What the task asks: Take each line from the entries that holds "connectivity" and copy it out.

%%

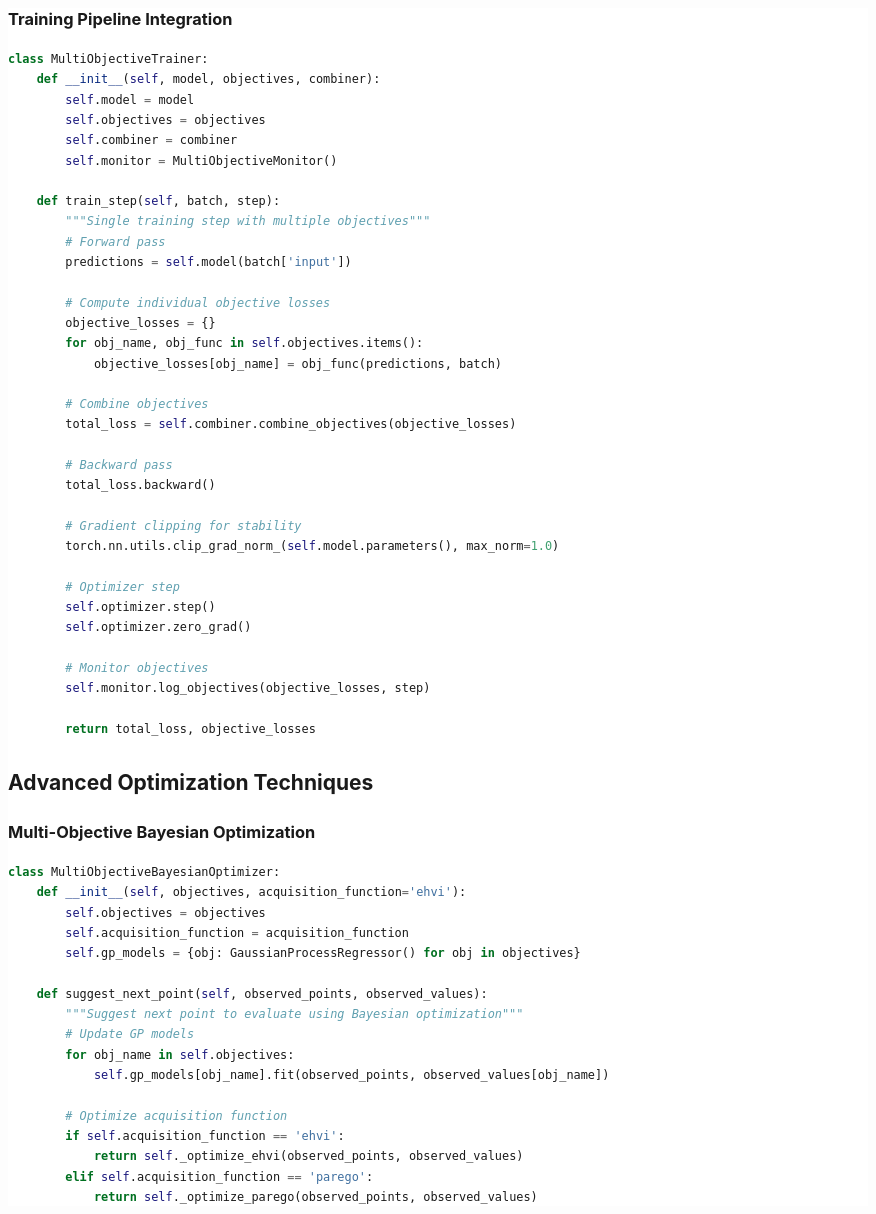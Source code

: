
 ```python
```

### Training Pipeline Integration

```python
class MultiObjectiveTrainer:
    def __init__(self, model, objectives, combiner):
        self.model = model
        self.objectives = objectives
        self.combiner = combiner
        self.monitor = MultiObjectiveMonitor()
    
    def train_step(self, batch, step):
        """Single training step with multiple objectives"""
        # Forward pass
        predictions = self.model(batch['input'])
        
        # Compute individual objective losses
        objective_losses = {}
        for obj_name, obj_func in self.objectives.items():
            objective_losses[obj_name] = obj_func(predictions, batch)
        
        # Combine objectives
        total_loss = self.combiner.combine_objectives(objective_losses)
        
        # Backward pass
        total_loss.backward()
        
        # Gradient clipping for stability
        torch.nn.utils.clip_grad_norm_(self.model.parameters(), max_norm=1.0)
        
        # Optimizer step
        self.optimizer.step()
        self.optimizer.zero_grad()
        
        # Monitor objectives
        self.monitor.log_objectives(objective_losses, step)
        
        return total_loss, objective_losses
```

## Advanced Optimization Techniques

### Multi-Objective Bayesian Optimization

```python
class MultiObjectiveBayesianOptimizer:
    def __init__(self, objectives, acquisition_function='ehvi'):
        self.objectives = objectives
        self.acquisition_function = acquisition_function
        self.gp_models = {obj: GaussianProcessRegressor() for obj in objectives}
        
    def suggest_next_point(self, observed_points, observed_values):
        """Suggest next point to evaluate using Bayesian optimization"""
        # Update GP models
        for obj_name in self.objectives:
            self.gp_models[obj_name].fit(observed_points, observed_values[obj_name])
        
        # Optimize acquisition function
        if self.acquisition_function == 'ehvi':
            return self._optimize_ehvi(observed_points, observed_values)
        elif self.acquisition_function == 'parego':
            return self._optimize_parego(observed_points, observed_values)
```
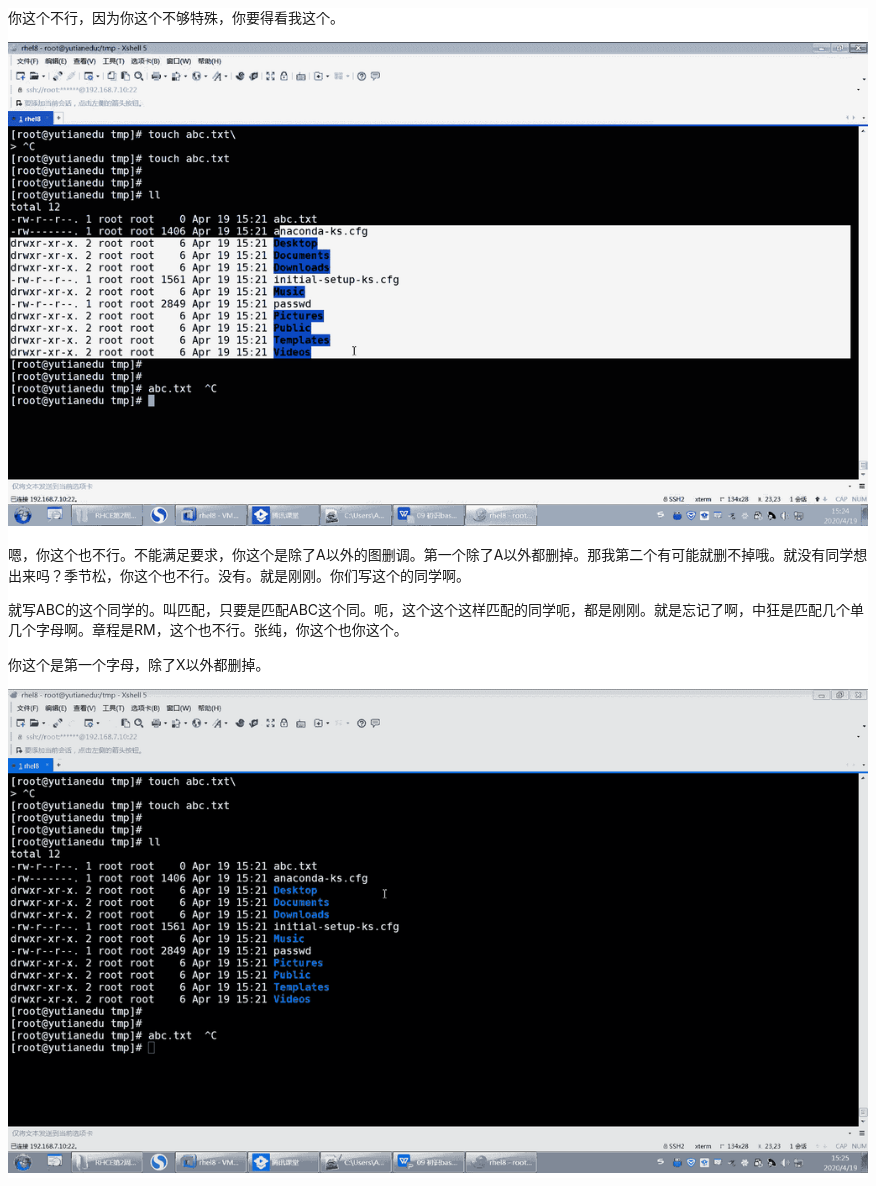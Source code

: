 你这个不行，因为你这个不够特殊，你要得看我这个。

![](img/0d3e091eadfe5ca09799771508d9854a_30.png)

嗯，你这个也不行。不能满足要求，你这个是除了A以外的图删调。第一个除了A以外都删掉。那我第二个有可能就删不掉哦。就没有同学想出来吗？季节松，你这个也不行。没有。就是刚刚。你们写这个的同学啊。

就写ABC的这个同学的。叫匹配，只要是匹配ABC这个同。呃，这个这个这样匹配的同学呃，都是刚刚。就是忘记了啊，中狂是匹配几个单几个字母啊。章程是RM，这个也不行。张纯，你这个也你这个。

你这个是第一个字母，除了X以外都删掉。

![](img/0d3e091eadfe5ca09799771508d9854a_32.png)
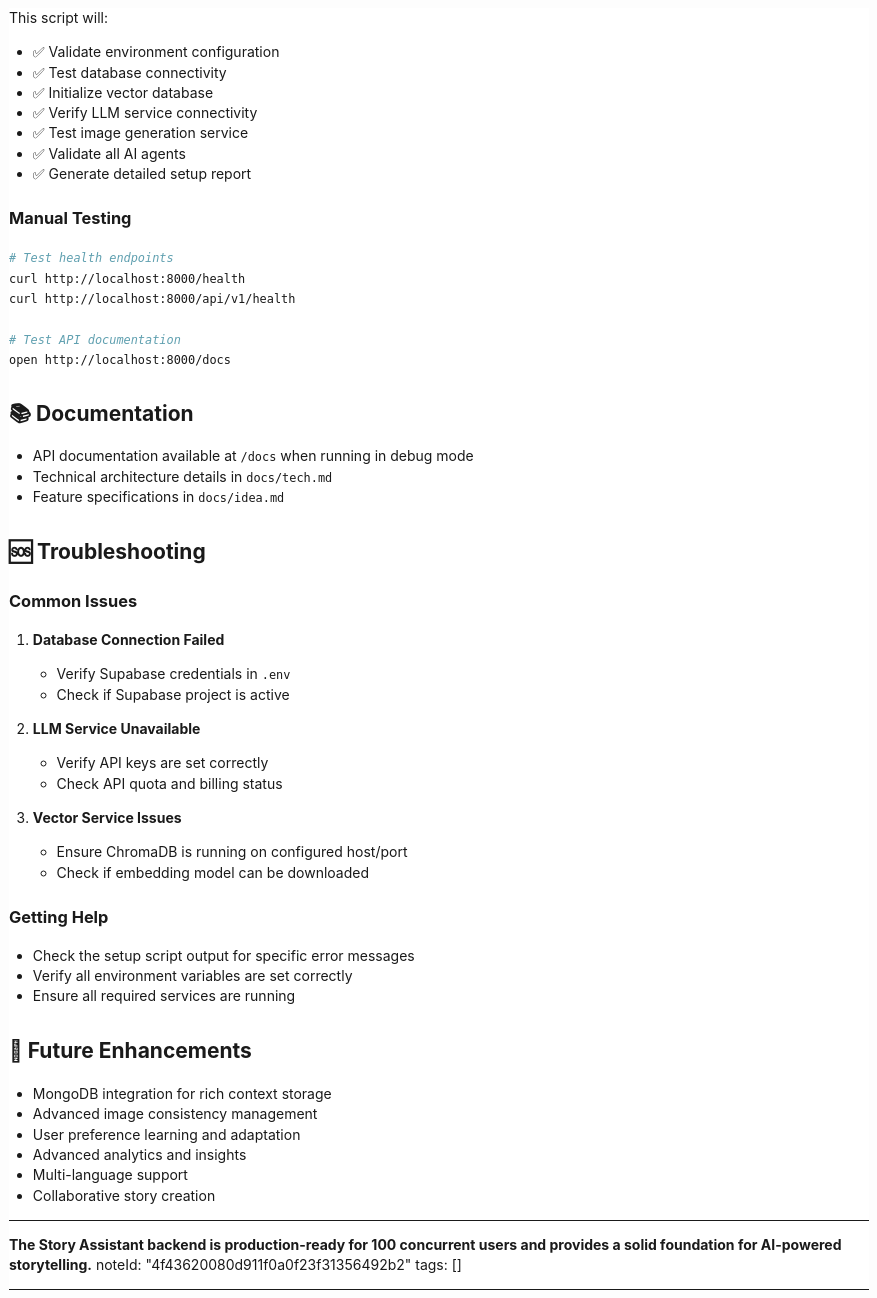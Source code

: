 This script will:
- ✅ Validate environment configuration
- ✅ Test database connectivity
- ✅ Initialize vector database
- ✅ Verify LLM service connectivity
- ✅ Test image generation service
- ✅ Validate all AI agents
- ✅ Generate detailed setup report

### Manual Testing
```bash
# Test health endpoints
curl http://localhost:8000/health
curl http://localhost:8000/api/v1/health

# Test API documentation
open http://localhost:8000/docs
```

## 📚 Documentation

- API documentation available at `/docs` when running in debug mode
- Technical architecture details in `docs/tech.md`
- Feature specifications in `docs/idea.md`

## 🆘 Troubleshooting

### Common Issues

1. **Database Connection Failed**
   - Verify Supabase credentials in `.env`
   - Check if Supabase project is active

2. **LLM Service Unavailable**
   - Verify API keys are set correctly
   - Check API quota and billing status

3. **Vector Service Issues**
   - Ensure ChromaDB is running on configured host/port
   - Check if embedding model can be downloaded

### Getting Help

- Check the setup script output for specific error messages
- Verify all environment variables are set correctly
- Ensure all required services are running

## 🔮 Future Enhancements

- MongoDB integration for rich context storage
- Advanced image consistency management
- User preference learning and adaptation
- Advanced analytics and insights
- Multi-language support
- Collaborative story creation

---

**The Story Assistant backend is production-ready for 100 concurrent users and provides a solid foundation for AI-powered storytelling.**
noteId: "4f43620080d911f0a0f23f31356492b2"
tags: []

---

%%

Answer area:
- ✅ Test database connectivity
- ✅ Verify LLM service connectivity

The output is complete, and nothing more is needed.